According to the United States Census Bureau, the village has a total area of 0.84 sqmi, of which 0.83 sqmi is land and 0.01 sqmi is water.

==Demographics==

Historical population
| Census | Pop. | Note | %± |
| 1880 | 108 |  | — |
| 1900 | 263 |  | — |
| 1910 | 475 |  | 80.6% |
| 1920 | 484 |  | 1.9% |
| 1930 | 552 |  | 14.0% |
| 1940 | 490 |  | −11.2% |
| 1950 | 532 |  | 8.6% |
| 1960 | 598 |  | 12.4% |
| 1970 | 594 |  | −0.7% |
| 1980 | 556 |  | −6.4% |
| 1990 | 543 |  | −2.3% |
| 2000 | 563 |  | 3.7% |
| 2010 | 627 |  | 11.4% |
| 2020 | 566 |  | −9.7% |
U.S. Decennial Census

===2010 census===
As of the census of 2010, there were 627 people, 221 households, and 168 families living in the village. The population density was 755.4 PD/sqmi. There were 234 housing units at an average density of 281.9 /sqmi. The racial makeup of the village was 99.2% White, 0.2% Native American, and 0.6% from two or more races. Hispanic or Latino of any race were 2.2% of the population.

There were 221 households, of which 42.1% had children under the age of 18 living with them, 59.7% were married couples living together, 10.9% had a female householder with no husband present, 5.4% had a male householder with no wife present, and 24.0% were non-families. 20.8% of all households were made up of individuals, and 6.8% had someone living alone who was 65 years of age or older. The average household size was 2.84 and the average family size was 3.32.

The median age in the village was 36.9 years. 29.8% of residents were under the age of 18; 8.2% were between the ages of 18 and 24; 24.6% were from 25 to 44; 26.6% were from 45 to 64; and 10.8% were 65 years of age or older. The gender makeup of the village was 49.3% male and 50.7% female.

===2000 census===
As of the census of 2000, there were 563 people, 200 households, and 149 families living in the village. The population density was 1,323.5 PD/sqmi. There were 205 housing units at an average density of 481.9 /sqmi. The racial makeup of the village was 97.87% White, 0.53% African American, 0.18% Native American, 0.71% from other races, and 0.71% from two or more races. Hispanic or Latino of any race were 3.37% of the population.

There were 200 households, out of which 42.5% had children under the age of 18 living with them, 54.5% were married couples living together, 12.0% had a female householder with no husband present, and 25.5% were non-families. 22.0% of all households were made up of individuals, and 10.5% had someone living alone who was 65 years of age or older. The average household size was 2.82 and the average family size was 3.32.

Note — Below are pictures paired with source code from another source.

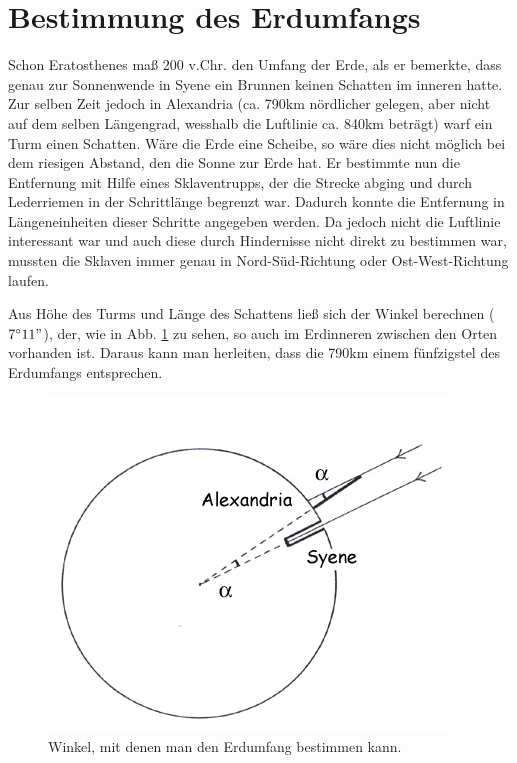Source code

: \documentclass[12pt,a4paper,titlepage,headinclude,bibtotoc]{scrartcl}
\begin{document}
\section{Bestimmung des Erdumfangs}
Schon Eratosthenes maß 200 v.Chr. den Umfang der Erde, als er bemerkte, dass genau zur Sonnenwende in Syene ein Brunnen keinen Schatten im inneren hatte.
Zur selben Zeit jedoch in Alexandria (ca. 790km nördlicher gelegen, aber nicht auf dem selben Längengrad, wesshalb die Luftlinie ca. 840km beträgt) warf ein Turm einen Schatten.
Wäre die Erde eine Scheibe, so wäre dies nicht möglich bei dem riesigen Abstand, den die Sonne zur Erde hat.
Er bestimmte nun die Entfernung mit Hilfe eines Sklaventrupps, der die Strecke abging und durch Lederriemen in der Schrittlänge begrenzt war.
Dadurch konnte die Entfernung in Längeneinheiten dieser Schritte angegeben werden.
Da jedoch nicht die Luftlinie interessant war und auch diese durch Hindernisse nicht direkt zu bestimmen war, mussten die Sklaven immer genau in Nord-Süd-Richtung oder Ost-West-Richtung laufen.

Aus Höhe des Turms und Länge des Schattens ließ sich der Winkel berechnen ($7^\circ11"$), der, wie in Abb. \ref{fig:umfang} zu sehen, so auch im Erdinneren zwischen den Orten vorhanden ist.
Daraus kann man herleiten, dass die 790km einem fünfzigstel des Erdumfangs entsprechen.

\begin{figure}[h]
	\centering
	\includegraphics[width=0.37\linewidth]{Erdumfang}
	\caption{Winkel, mit denen man den Erdumfang bestimmen kann.\protect\footnotemark}
	\label{fig:umfang}
\end{figure}









\end{document}

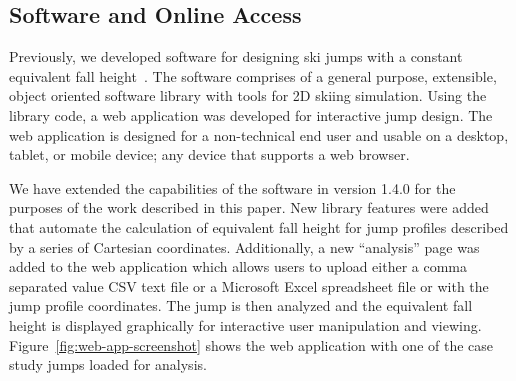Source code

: \documentclass{article}
\begin{document}
\subsection{Software and Online Access}
%
Previously, we developed software for designing ski jumps with a constant
equivalent fall height~\cite{Moore2018}. The software comprises of a general
purpose, extensible, object oriented software library with tools for 2D skiing
simulation. Using the library code, a web application was developed for
interactive jump design. The web application is designed for a non-technical
end user and usable on a desktop, tablet, or mobile device; any device that
supports a web browser.

We have extended the capabilities of the software in version 1.4.0 for the
purposes of the work described in this paper. New library features were added
that automate the calculation of equivalent fall height for jump profiles
described by a series of Cartesian coordinates.
Additionally, a new
``analysis'' page was added to the web application which allows users to upload
either a comma separated value CSV text file or a Microsoft Excel spreadsheet
file or with the jump profile coordinates. The jump is then analyzed and the
equivalent fall height is displayed graphically for interactive user
manipulation and viewing. Figure~\ref{fig:web-app-screenshot} shows the web
application with one of the case study jumps loaded for analysis.
%
\end{document}
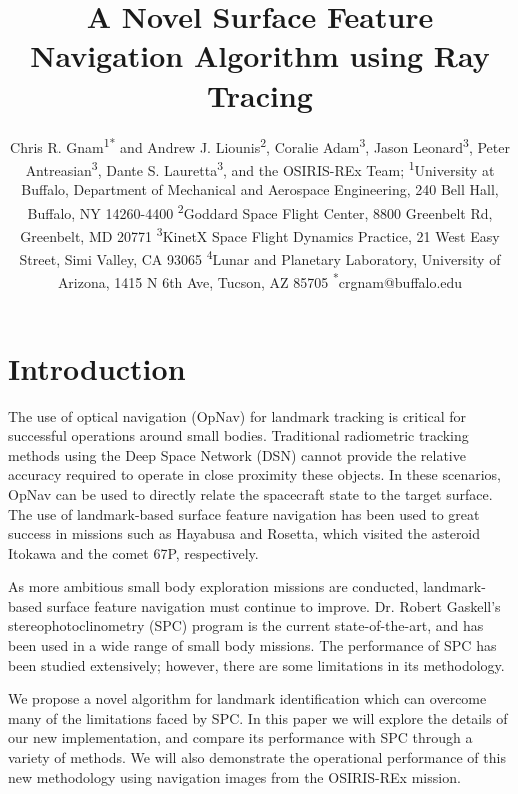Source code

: \documentclass{src/RPI-SIW}
\author{
	Chris R. Gnam\textsuperscript{1}\textsuperscript{*}
	and 
	Andrew J. Liounis\textsuperscript{2},
    Coralie Adam\textsuperscript{3},
    Jason Leonard\textsuperscript{3},
    Peter Antreasian\textsuperscript{3},
    Dante S. Lauretta\textsuperscript{3},
    and the OSIRIS-REx Team;
	\textsuperscript{1}University at Buffalo, Department of Mechanical and Aerospace Engineering, 240 Bell Hall, Buffalo, NY  14260-4400
	\textsuperscript{2}Goddard Space Flight Center, 8800 Greenbelt Rd, Greenbelt, MD 20771
    \textsuperscript{3}KinetX Space Flight Dynamics Practice, 21 West Easy Street, Simi Valley, CA 93065
    \textsuperscript{4}Lunar and Planetary Laboratory, University of Arizona, 1415 N 6th Ave, Tucson, AZ 85705
	\textsuperscript{*}crgnam@buffalo.edu
}
\title{A Novel Surface Feature Navigation Algorithm using Ray Tracing}
\begin{document}
\maketitle


\section*{Introduction}
The use of optical navigation (OpNav) for landmark tracking is critical for successful operations around small bodies.  Traditional radiometric tracking methods using the Deep Space Network (DSN) cannot provide the relative accuracy required to operate in close proximity these objects.  In these scenarios, OpNav can be used to directly relate the spacecraft state to the target surface.  The use of landmark-based surface feature navigation has been used to great success in missions such as Hayabusa\cite{hayabusa} and Rosetta\cite{rosetta}, which visited the asteroid Itokawa and the comet 67P, respectively.

As more ambitious small body exploration missions are conducted, landmark-based surface feature navigation must continue to improve.  Dr. Robert Gaskell's stereophotoclinometry (SPC) program is the current state-of-the-art, and has been used in a wide range of small body missions.  The performance of SPC has been studied extensively\cite{spc_sensitiviy}; however, there are some limitations in its methodology.

We propose a novel algorithm for landmark identification which can overcome many of the limitations faced by SPC.  In this paper we will explore the details of our new implementation, and compare its performance with SPC through a variety of methods.  We will also demonstrate the operational performance of this new methodology using navigation images from the OSIRIS-REx mission.
\end{document}

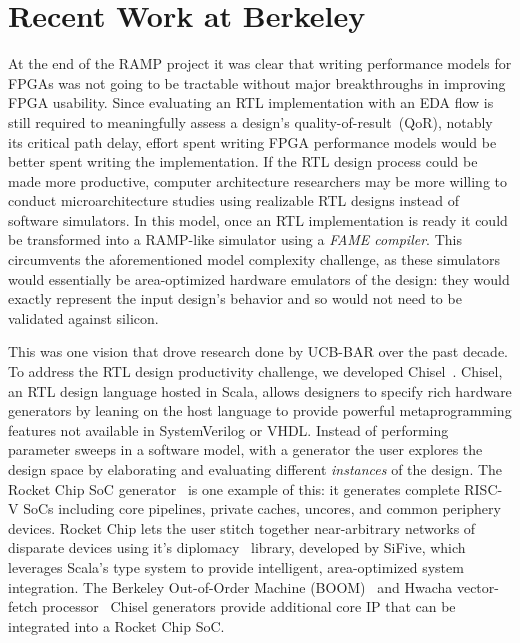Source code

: \section{Recent Work at Berkeley}

At the end of the RAMP project it was clear that writing performance models for
FPGAs was not going to be tractable without major breakthroughs in improving
FPGA usability. Since evaluating an RTL implementation with an EDA flow is still
required to meaningfully assess a design's quality-of-result~(QoR), notably its critical path
delay, effort spent writing FPGA performance models would be better spent
writing the implementation. If the RTL design process could be made more productive,
computer architecture researchers may be more willing to conduct
microarchitecture studies using realizable RTL designs instead of software
simulators. In this model, once an RTL implementation is ready it could be
transformed into a RAMP-like simulator using a \emph{FAME compiler}. This circumvents the aforementioned model complexity challenge,
as these simulators would essentially be area-optimized hardware emulators of the design:
they would exactly represent the input design's behavior and so would not need
to be validated against silicon.

This was one vision that drove research done by UCB-BAR over the past decade.
To address the RTL design productivity challenge, we developed
Chisel~\cite{Chisel}. Chisel, an RTL design language hosted in Scala, allows
designers to specify rich hardware generators by leaning on the host language to provide
powerful metaprogramming features not available in SystemVerilog or VHDL.
Instead of performing parameter sweeps in a software model, with a generator
the user explores the design space by elaborating and evaluating different
\emph{instances} of the design. The Rocket Chip SoC generator~\cite{RocketChip} is one example of this: it generates complete RISC-V SoCs including
core pipelines, private caches, uncores, and common periphery devices. Rocket
Chip lets the user stitch together near-arbitrary networks of disparate devices
using it's diplomacy~\cite{Diplomacy} library, developed by SiFive, which leverages Scala's type
system to provide intelligent, area-optimized system integration. The
Berkeley Out-of-Order Machine (BOOM)~\cite{BOOM} and Hwacha vector-fetch
processor~\cite{Hwacha} Chisel generators provide additional core IP that can be
integrated into a Rocket Chip SoC.

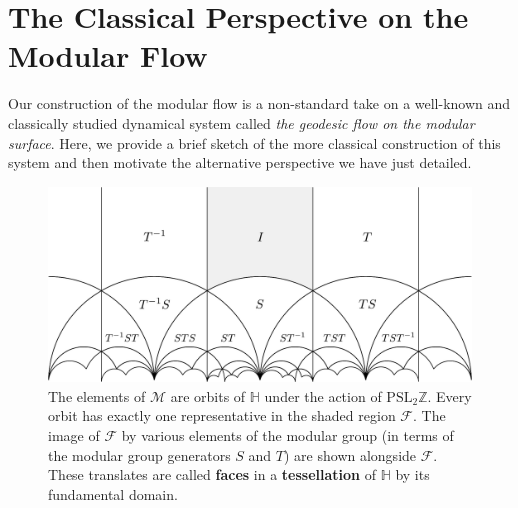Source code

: \documentclass[12pt,twoside]{reedthesis}
\theoremstyle{definition}
\newcommand{\Z}{\mathbb{Z}}
\newcommand{\PSLZ}{\mathrm{PSL}_2{\Z}}
\newcommand{\defnphrase}[1]{\textbf{#1}}
\begin{document}
\section{The Classical Perspective on the Modular Flow}

Our construction of the modular flow is a non-standard take on a well-known and classically studied dynamical system called \emph{the geodesic flow on the modular surface}.
Here, we provide a brief sketch of the more classical construction of this system and then motivate the alternative perspective we have just detailed.

\begin{figure}[b!]
  \centering
  \includegraphics[width=0.8\linewidth]{figures/tessellation.pdf}
  \caption{The elements of $\mathcal{M}$ are orbits of $\mathbb{H}$ under the action of $\PSLZ$. Every orbit has exactly one representative in the shaded region $\mathcal{F}$. The image of $\mathcal{F}$ by various elements of the modular group (in terms of the modular group generators $S$ and $T$) are shown alongside $\mathcal{F}$. These translates are called \defnphrase{faces} in a \defnphrase{tessellation} of $\mathbb{H}$ by its fundamental domain.}
  \label{fig:tessellation}
\end{figure}
\end{document}
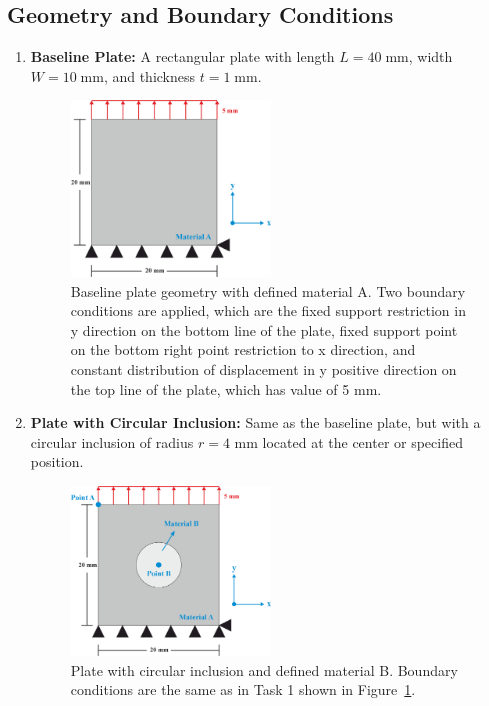\documentclass[12pt]{article}
\begin{document}
\subsection{Geometry and Boundary Conditions}
\begin{enumerate}
     \item \textbf{Baseline Plate:} A rectangular plate with length $L = 40 \;\text{mm}$, width $W = 10 \;\text{mm}$, and thickness $t = 1 \;\text{mm}$.
        \begin{figure}[H]
        \centering
            \includegraphics[width=0.5\textwidth]{images/TaskQ1.png}
        \caption{Baseline plate geometry with defined material A. Two boundary conditions are applied, which are the 
        fixed support restriction in y direction on the bottom line of the plate, fixed support point on the bottom right point restriction to 
        x direction, and constant distribution of displacement in y positive direction on the top line of the plate, which has value of 5 mm.}
        \label{fig:geometryQ1}
\end{figure}

    \item \textbf{Plate with Circular Inclusion:} Same as the baseline plate, but with a circular inclusion of radius $r=4$ mm located at the center or specified position.
\begin{figure}[H]
        \centering
            \includegraphics[width=0.5\textwidth]{images/TaskQ2.png}
        \caption{Plate with circular inclusion and defined material B. Boundary conditions are the same as in Task 1 shown in Figure~\ref{fig:geometryQ1}.}
        \label{fig:geometryQ2}
\end{figure}
\end{enumerate}
\end{document}
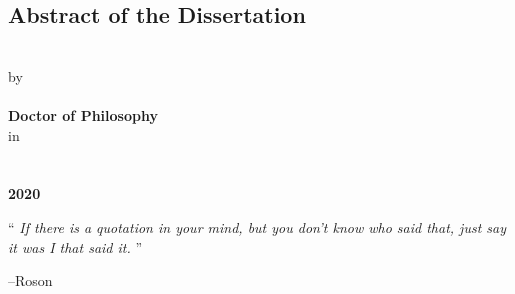 \documentclass[
12pt, %
oneside, %
english, %
doublespacing, %
liststotoc, %
]{main} %
\begin{document}
\begin{singlespace}
\begin{center}
\end{center}


\renewcommand{\abstractname}{Abstract of the Dissertation}
\begin{center}
	\section*{\abstractname}

		\textbf{\ttitle} \\ [0.5cm]
		by  \\ [0.5cm]
		\textbf{\authorname} \\ [0.5cm]
		\textbf{Doctor of Philosophy} \\ [0.5cm]
		in \\ [0.5cm]
		\textbf{\deptname}  \\ [0.5cm]
		\univname  \\ [0.5cm]
		\textbf{2020}  \\ [0.5cm]
\end{center}


\end{singlespace}
\newpage



\vspace*{0.2\textheight}

\noindent\enquote{\itshape 
If there is a quotation in your mind, but you don't know who said that, just say it was I that said it.
}\bigbreak

\hfill --Roson


\tableofcontents %
\end{document}
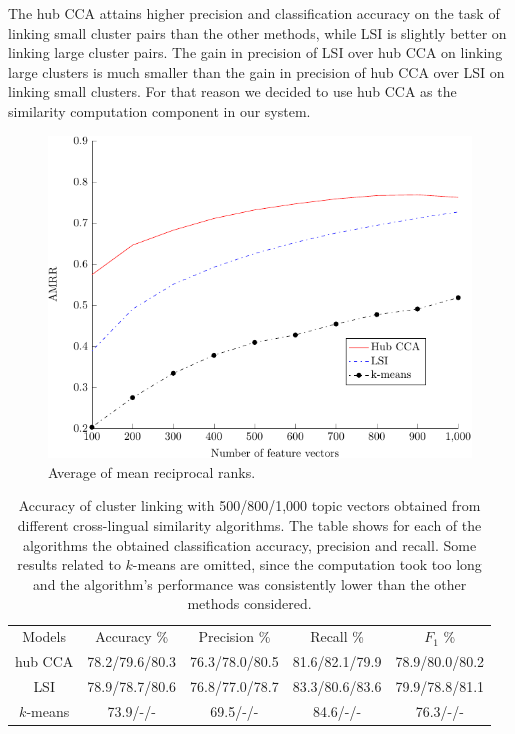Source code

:The hub CCA attains higher precision and classification accuracy on the task of linking
small cluster pairs than the other methods, while LSI is slightly better on linking large
cluster pairs. The gain in precision of LSI over hub CCA on linking large clusters is much
smaller than the gain in precision of hub CCA over LSI on linking small clusters. For that
reason we decided to use hub CCA as the similarity computation component in our system.

\begin{figure}
\centering
\includegraphics{figures/retrieval.pdf}
\caption{Average of mean reciprocal ranks.}
\label{pic:AMRR}
\end{figure}

\begin{table}[t]
\caption[Accuracy of cluster linking for several cross-lingual similarity models]{Accuracy of cluster linking with 500/800/1,000 topic vectors obtained from
different cross-lingual similarity algorithms. The table shows for each of the algorithms
the obtained classification accuracy, precision and recall. Some results related to $k$-means
are omitted, since the computation took too long and the algorithm's performance was consistently
lower than the other methods considered.}
\begin{center}
\begin{tabular}{|c|c|c|c|c|}
  \hline
  \cline{1-5}
  Models & Accuracy \% & Precision \% & Recall \% & $F_1$ \% \\ \cline{1-5}
  hub CCA  & 78.2/79.6/80.3 & 76.3/78.0/80.5  & 81.6/82.1/79.9 & 78.9/80.0/80.2
  \\ \cline{1-5}
  LSI      & 78.9/78.7/80.6  & 76.8/77.0/78.7 & 83.3/80.6/83.6 & 79.9/78.8/81.1  \\ \cline{1-5}
 $k$-means & 73.9/-/- & 69.5/-/- & 84.6/-/- &  76.3/-/- \\ \cline{1-5}
\end{tabular}
\end{center}
\label{table:linkingEvalAlgos}
\end{table}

In the village, the population was spread out, with 33.0% under the age of 18, 5.7% from 18 to 24, 30.2% from 25 to 44, 20.4% from 45 to 64, and 10.7% who were 65 years of age or older. The median age was 34 years. For every 100 females there were 101.8 males. For every 100 females age 18 and over, there were 96.4 males.

The median income for a household in the village was $47,750, and the median income for a family was $53,661. Males had a median income of $33,000 versus $24,688 for females. The per capita income for the village was $16,387. About 5.8% of families and 8.5% of the population were below the poverty line, including 11.7% of those under age 18 and 23.5% of those age 65 or over.

==Education==
Evergreen Local School District administers three schools: Evergreen Elementary School, Evergreen Middle School, and Evergreen High School. The Evergreen Community Library is the village's lending library.